Deutschland ist nicht Frankreich

Laut einer Umfrage des Instituts Forsa sind die Deutschen genauso unzufrieden mit der Politik wie die Franzosen. Aber eine Sozialbewegung wird in Deutschland nicht daraus.

Dass wir Reformen brauchen, sieht (fast) jeder. Daran arbeiten will aber niemand. Foto: Konrad-Adenauer-Stiftung / CDU / Wikimedia Commons / CC-BY-SA 3.0

(KL) – Frankreich, das ist das Land, in dem sich die Bevölkerung seit Jahrhunderten erfolgreich gegen ihre Politik wehrt. Und wenn es sein muss, sogar die Monarchie abschafft. Deutschland folgt zwar traditionell den Entwicklungen in Frankreich, doch soziale Bewegungen, die auf der Straße Druck auf die Regierenden ausüben, gibt es in Deutschland kaum. Man ist zwar so unzufrieden wie die Franzosen, allerdings ist man das eher daheim im stillen Kämmerlein, in der Hoffnung, dass sich schon alles zum Guten wenden wird. Schade ist nur, dass sich von selbst gar nichts zum Guten wenden wird und dass das Schweigen dazu führt, dass Deutschland, wie so viele andere Länder, in absehbarer Zeit in die Hände der rechtsextremen Neonationalisten fallen wird.

Laut dieser Forsa-Umfrage sind 82 % der Bundesbürger der Ansicht, dass das Land grundlegende Reformen braucht, eine gerechtere Verteilung der Lasten, weniger Bürokratie, ein gerechteres Rentensystem unter gleichberechtigter Einbeziehung von Beamten und Nicht-Beamten und zahlreiche andere Reformen. Das Leitmotiv der gewünschten Reformen ist „Gerechtigkeit“ und die ist in den westlichen Ländern schon lange nicht mehr gegeben, wo man sich dem Credo hingibt, dass wenn es den Superreichen gut geht, das dann auch irgendwie den ärmeren Bevölkerungsschichten nutzen würde.
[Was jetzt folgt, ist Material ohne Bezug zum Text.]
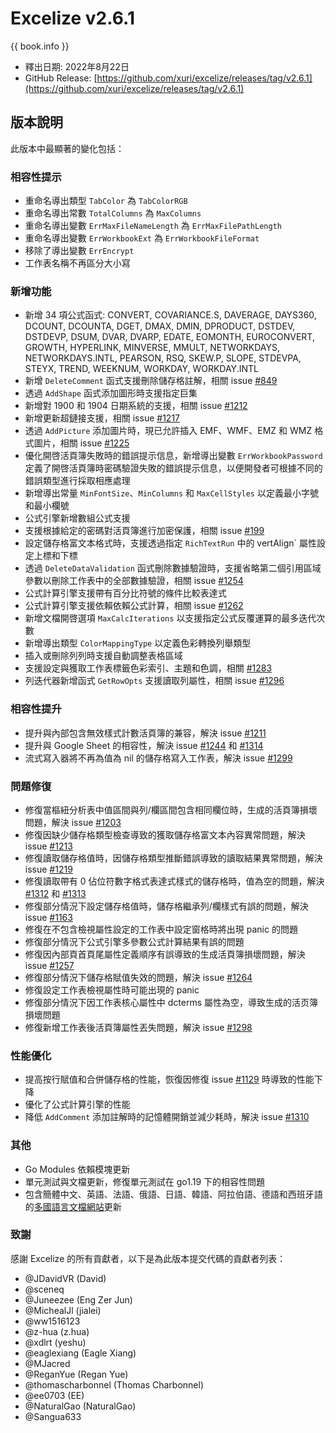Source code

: # Excelize v2.6.1

{{ book.info }}

* 釋出日期: 2022年8月22日
* GitHub Release: [https://github.com/xuri/excelize/releases/tag/v2.6.1](https://github.com/xuri/excelize/releases/tag/v2.6.1)

## 版本說明

此版本中最顯著的變化包括：

### 相容性提示

* 重命名導出類型 `TabColor` 為 `TabColorRGB`
* 重命名導出常數 `TotalColumns` 為 `MaxColumns`
* 重命名導出變數 `ErrMaxFileNameLength` 為 `ErrMaxFilePathLength`
* 重命名導出變數 `ErrWorkbookExt` 為 `ErrWorkbookFileFormat`
* 移除了導出變數 `ErrEncrypt`
* 工作表名稱不再區分大小寫

### 新增功能

* 新增 34 項公式函式: CONVERT, COVARIANCE.S, DAVERAGE, DAYS360, DCOUNT, DCOUNTA, DGET, DMAX, DMIN, DPRODUCT, DSTDEV, DSTDEVP, DSUM, DVAR, DVARP, EDATE, EOMONTH, EUROCONVERT, GROWTH, HYPERLINK, MINVERSE, MMULT, NETWORKDAYS, NETWORKDAYS.INTL, PEARSON, RSQ, SKEW.P, SLOPE, STDEVPA, STEYX, TREND, WEEKNUM, WORKDAY, WORKDAY.INTL
* 新增 `DeleteComment` 函式支援刪除儲存格註解，相關 issue [#849](https://github.com/xuri/excelize/issues/849)
* 透過 `AddShape` 函式添加圖形時支援指定巨集
* 新增對 1900 和 1904 日期系統的支援，相關 issue [#1212](https://github.com/xuri/excelize/issues/1212)
* 新增更新超鏈接支援，相關 issue [#1217](https://github.com/xuri/excelize/issues/1217)
* 透過 `AddPicture` 添加圖片時，現已允許插入 EMF、WMF、EMZ 和 WMZ 格式圖片，相關 issue [#1225](https://github.com/xuri/excelize/issues/1225)
* 優化開啓活頁簿失敗時的錯誤提示信息，新增導出變數 `ErrWorkbookPassword` 定義了開啓活頁簿時密碼驗證失敗的錯誤提示信息，以便開發者可根據不同的錯誤類型進行採取相應處理
* 新增導出常量 `MinFontSize`、`MinColumns` 和 `MaxCellStyles` 以定義最小字號和最小欄號
* 公式引擎新增數組公式支援
* 支援根據給定的密碼對活頁簿進行加密保護，相關 issue [#199](https://github.com/xuri/excelize/issues/199)
* 設定儲存格富文本格式時，支援透過指定 `RichTextRun` 中的 vertAlign` 屬性設定上標和下標
* 透過 `DeleteDataValidation` 函式刪除數據驗證時，支援省略第二個引用區域參數以刪除工作表中的全部數據驗證，相關 issue [#1254](https://github.com/xuri/excelize/issues/1254)
* 公式計算引擎支援帶有百分比符號的條件比較表達式
* 公式計算引擎支援依賴依賴公式計算，相關 issue [#1262](https://github.com/xuri/excelize/issues/1262)
* 新增文檔開啓選項 `MaxCalcIterations` 以支援指定公式反覆運算的最多迭代次數
* 新增導出類型  `ColorMappingType` 以定義色彩轉換列舉類型
* 插入或刪除列列時支援自動調整表格區域
* 支援設定與獲取工作表標籤色彩索引、主題和色調，相關 [#1283](https://github.com/xuri/excelize/issues/1283)
* 列迭代器新增函式 `GetRowOpts` 支援讀取列屬性，相關 issue [#1296](https://github.com/xuri/excelize/issues/1296)

### 相容性提升

* 提升與內部包含無效樣式計數活頁簿的兼容，解決 issue [#1211](https://github.com/xuri/excelize/issues/1211)
* 提升與 Google Sheet 的相容性，解決 issue [#1244](https://github.com/xuri/excelize/issues/1244) 和 [#1314](https://github.com/xuri/excelize/issues/1314)
* 流式寫入器將不再為值為 nil 的儲存格寫入工作表，解決 issue [#1299](https://github.com/xuri/excelize/issues/1299)

### 問題修復

* 修復當樞紐分析表中值區間與列/欄區間包含相同欄位時，生成的活頁簿損壞問題，解決 issue [#1203](https://github.com/xuri/excelize/issues/1203)
* 修復因缺少儲存格類型檢查導致的獲取儲存格富文本內容異常問題，解決 issue [#1213](https://github.com/xuri/excelize/issues/1213)
* 修復讀取儲存格值時，因儲存格類型推斷錯誤導致的讀取結果異常問題，解決 issue [#1219](https://github.com/xuri/excelize/issues/1219)
* 修復讀取帶有 0 佔位符數字格式表達式樣式的儲存格時，值為空的問題，解決 [#1312](https://github.com/xuri/excelize/issues/1312) 和 [#1313](https://github.com/xuri/excelize/issues/1313)
* 修復部分情況下設定儲存格值時，儲存格繼承列/欄樣式有誤的問題，解決 issue [#1163](https://github.com/xuri/excelize/issues/1163)
* 修復在不包含檢視屬性設定的工作表中設定窗格時將出現 panic 的問題
* 修復部分情況下公式引擎多參數公式計算結果有誤的問題
* 修復因內部頁首頁尾屬性定義順序有誤導致的生成活頁簿損壞問題，解決 issue [#1257](https://github.com/xuri/excelize/issues/1257)
* 修復部分情況下儲存格賦值失效的問題，解決 issue [#1264](https://github.com/xuri/excelize/issues/1264)
* 修復設定工作表檢視屬性時可能出現的 panic
* 修復部分情況下因工作表核心屬性中 dcterms 屬性為空，導致生成的活页簿損壞問題
* 修復新增工作表後活頁簿屬性丟失問題，解決 issue [#1298](https://github.com/xuri/excelize/issues/1298)

### 性能優化

* 提高按行賦值和合併儲存格的性能，恢復因修復 issue [#1129](https://github.com/xuri/excelize/issues/1129) 時導致的性能下降
* 優化了公式計算引擎的性能
* 降低 `AddComment` 添加註解時的記憶體開銷並減少耗時，解決 issue [#1310](https://github.com/xuri/excelize/issues/1310)

### 其他

* Go Modules 依賴模塊更新
* 單元測試與文檔更新，修復單元測試在 go1.19 下的相容性問題
* 包含簡體中文、英語、法語、俄語、日語、韓語、阿拉伯語、德語和西班牙語的[多國語言文檔網站](https://xuri.me/excelize)更新

### 致謝

感謝 Excelize 的所有貢獻者，以下是為此版本提交代碼的貢獻者列表：

* @JDavidVR (David)
* @sceneq
* @Juneezee (Eng Zer Jun)
* @MichealJl (jialei)
* @ww1516123
* @z-hua (z.hua)
* @xdlrt (yeshu)
* @eaglexiang (Eagle Xiang)
* @MJacred
* @ReganYue (Regan Yue)
* @thomascharbonnel (Thomas Charbonnel)
* @ee0703 (EE)
* @NaturalGao (NaturalGao)
* @Sangua633
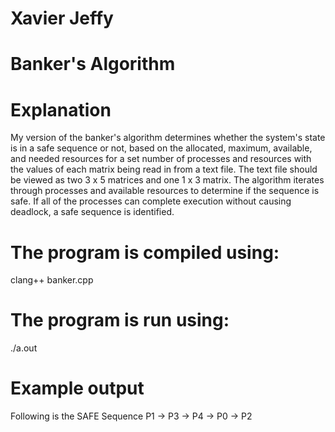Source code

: # Xavier Jeffy

# Banker's Algorithm

# Explanation

My version of the banker's algorithm determines whether the system's state is in a safe 
sequence or not, based on the allocated, maximum, available, and needed resources for 
a set number of processes and resources with the values of each matrix being read in 
from a text file. The text file should be viewed as two 3 x 5 matrices and one 1 x 3 
matrix. The algorithm iterates through processes and available resources to determine 
if the sequence is safe. If all of the processes can complete execution without causing 
deadlock, a safe sequence is identified.

# The program is compiled using:

clang++ banker.cpp

# The program is run using:

./a.out

# Example output

Following is the SAFE Sequence
P1 -> P3 -> P4 -> P0 -> P2
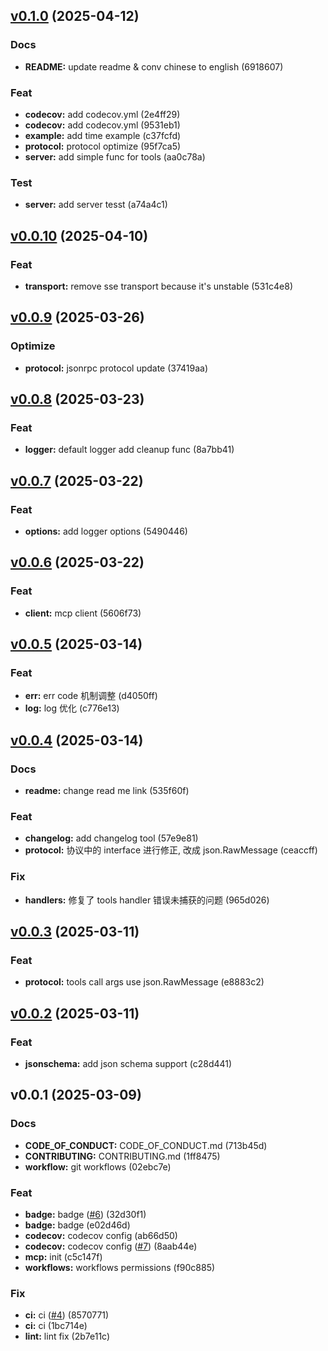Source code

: 
<a name="v0.1.0"></a>
## [v0.1.0](https://github.com/mcp4go/mcp4go/compare/v0.0.10...v0.1.0) (2025-04-12)

### Docs

* **README:**  update readme & conv chinese to english (6918607)

### Feat

* **codecov:**  add codecov.yml (2e4ff29)
* **codecov:**  add codecov.yml (9531eb1)
* **example:**  add time example (c37fcfd)
* **protocol:**  protocol optimize (95f7ca5)
* **server:**  add simple func for tools (aa0c78a)

### Test

* **server:**  add server tesst (a74a4c1)


<a name="v0.0.10"></a>
## [v0.0.10](https://github.com/mcp4go/mcp4go/compare/v0.0.9...v0.0.10) (2025-04-10)

### Feat

* **transport:**  remove sse transport because it's unstable (531c4e8)


<a name="v0.0.9"></a>
## [v0.0.9](https://github.com/mcp4go/mcp4go/compare/v0.0.8...v0.0.9) (2025-03-26)

### Optimize

* **protocol:**  jsonrpc protocol update (37419aa)


<a name="v0.0.8"></a>
## [v0.0.8](https://github.com/mcp4go/mcp4go/compare/v0.0.7...v0.0.8) (2025-03-23)

### Feat

* **logger:**  default logger add cleanup func (8a7bb41)


<a name="v0.0.7"></a>
## [v0.0.7](https://github.com/mcp4go/mcp4go/compare/v0.0.6...v0.0.7) (2025-03-22)

### Feat

* **options:**  add logger options (5490446)


<a name="v0.0.6"></a>
## [v0.0.6](https://github.com/mcp4go/mcp4go/compare/v0.0.5...v0.0.6) (2025-03-22)

### Feat

* **client:**  mcp client (5606f73)


<a name="v0.0.5"></a>
## [v0.0.5](https://github.com/mcp4go/mcp4go/compare/v0.0.4...v0.0.5) (2025-03-14)

### Feat

* **err:**  err code 机制调整 (d4050ff)
* **log:**  log 优化 (c776e13)


<a name="v0.0.4"></a>
## [v0.0.4](https://github.com/mcp4go/mcp4go/compare/v0.0.3...v0.0.4) (2025-03-14)

### Docs

* **readme:**  change read me link (535f60f)

### Feat

* **changelog:**  add changelog tool (57e9e81)
* **protocol:**  协议中的 interface 进行修正, 改成 json.RawMessage (ceaccff)

### Fix

* **handlers:**  修复了 tools handler 错误未捕获的问题 (965d026)


<a name="v0.0.3"></a>
## [v0.0.3](https://github.com/mcp4go/mcp4go/compare/v0.0.2...v0.0.3) (2025-03-11)

### Feat

* **protocol:**  tools call args use json.RawMessage (e8883c2)


<a name="v0.0.2"></a>
## [v0.0.2](https://github.com/mcp4go/mcp4go/compare/v0.0.1...v0.0.2) (2025-03-11)

### Feat

* **jsonschema:**  add json schema support (c28d441)


<a name="v0.0.1"></a>
## v0.0.1 (2025-03-09)

### Docs

* **CODE_OF_CONDUCT:**  CODE_OF_CONDUCT.md (713b45d)
* **CONTRIBUTING:**  CONTRIBUTING.md (1ff8475)
* **workflow:**  git workflows (02ebc7e)

### Feat

* **badge:**  badge ([#6](https://github.com/mcp4go/mcp4go/issues/6)) (32d30f1)
* **badge:**  badge (e02d46d)
* **codecov:**  codecov config (ab66d50)
* **codecov:**  codecov config ([#7](https://github.com/mcp4go/mcp4go/issues/7)) (8aab44e)
* **mcp:**  init (c5c147f)
* **workflows:**  workflows permissions (f90c885)

### Fix

* **ci:**  ci ([#4](https://github.com/mcp4go/mcp4go/issues/4)) (8570771)
* **ci:**  ci (1bc714e)
* **lint:**  lint fix (2b7e11c)

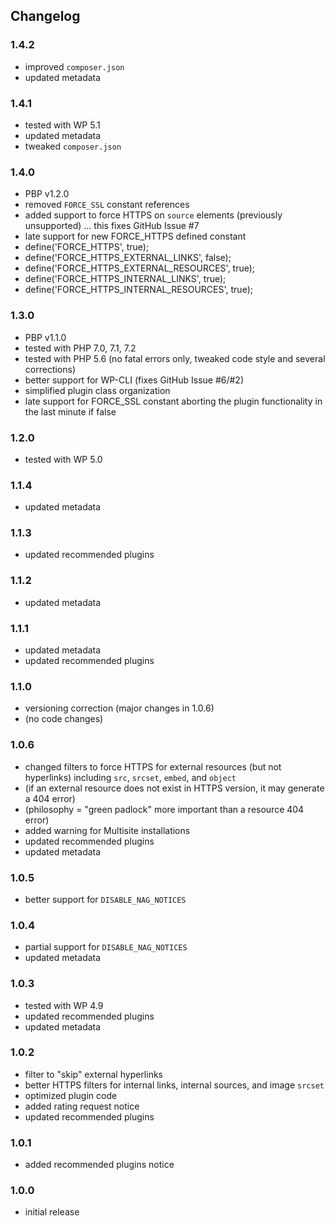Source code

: ## Changelog

### 1.4.2
* improved `composer.json`
* updated metadata

### 1.4.1
* tested with WP 5.1
* updated metadata
* tweaked `composer.json`

### 1.4.0
* PBP v1.2.0
* removed `FORCE_SSL` constant references
* added support to force HTTPS on `source` elements (previously unsupported) ... this fixes GitHub Issue #7
* late support for new FORCE_HTTPS defined constant
* define('FORCE_HTTPS', true);
* define('FORCE_HTTPS_EXTERNAL_LINKS', false);
* define('FORCE_HTTPS_EXTERNAL_RESOURCES', true);
* define('FORCE_HTTPS_INTERNAL_LINKS', true);
* define('FORCE_HTTPS_INTERNAL_RESOURCES', true);

### 1.3.0
* PBP v1.1.0
* tested with PHP 7.0, 7.1, 7.2
* tested with PHP 5.6 (no fatal errors only, tweaked code style and several corrections)
* better support for WP-CLI (fixes GitHub Issue #6/#2)
* simplified plugin class organization
* late support for FORCE_SSL constant aborting the plugin functionality in the last minute if false

### 1.2.0
* tested with WP 5.0

### 1.1.4
* updated metadata

### 1.1.3
* updated recommended plugins

### 1.1.2
* updated metadata

### 1.1.1
* updated metadata
* updated recommended plugins

### 1.1.0
* versioning correction (major changes in 1.0.6)
* (no code changes)

### 1.0.6
* changed filters to force HTTPS for external resources (but not hyperlinks) including `src`, `srcset`, `embed`, and `object`
* (if an external resource does not exist in HTTPS version, it may generate a 404 error)
* (philosophy = "green padlock" more important than a resource 404 error)
* added warning for Multisite installations
* updated recommended plugins
* updated metadata

### 1.0.5
* better support for `DISABLE_NAG_NOTICES`

### 1.0.4
* partial support for `DISABLE_NAG_NOTICES`
* updated metadata

### 1.0.3
* tested with WP 4.9
* updated recommended plugins
* updated metadata

### 1.0.2
* filter to "skip" external hyperlinks
* better HTTPS filters for internal links, internal sources, and image `srcset`
* optimized plugin code
* added rating request notice
* updated recommended plugins

### 1.0.1
* added recommended plugins notice

### 1.0.0
* initial release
Das war und ist zwar nicht der Fall, klingt aber gut und ermöglicht der Politik, diejenigen zu schonen, die ihre Wahlkämpfe und damit auch ihre persönlichen Karrieren fördern.

Aber Unzufriedenheit ist nicht dasselbe in Frankreich und Deutschland. Während sich Deutschland am Stammtisch ärgert, gehen die Franzosen auf die Straße, wie letztes Jahr bei den Protesten gegen die unbeliebte Rentenreform, die 2 Millionen Demonstranten auf die Straße trieb. Bereits am 10. September werden die Proteste in Frankreich wieder losgehen und obwohl die staatlich gesteuerten TV-Sender alles daran setzen, die Mobilisierung für diese Proteste im Vorfeld kleinzureden, muss man mit einer massiven Beteiligung rechnen. Denn die Franzosen haben nach ihren Umfragen die Nase endgültig von der „Macronie“ voll, nachdem diese das Land an den Rand des Ruins getrieben hat und nun der Bevölkerung den Auftrag gibt, den Karren aus dem Dreck zu ziehen.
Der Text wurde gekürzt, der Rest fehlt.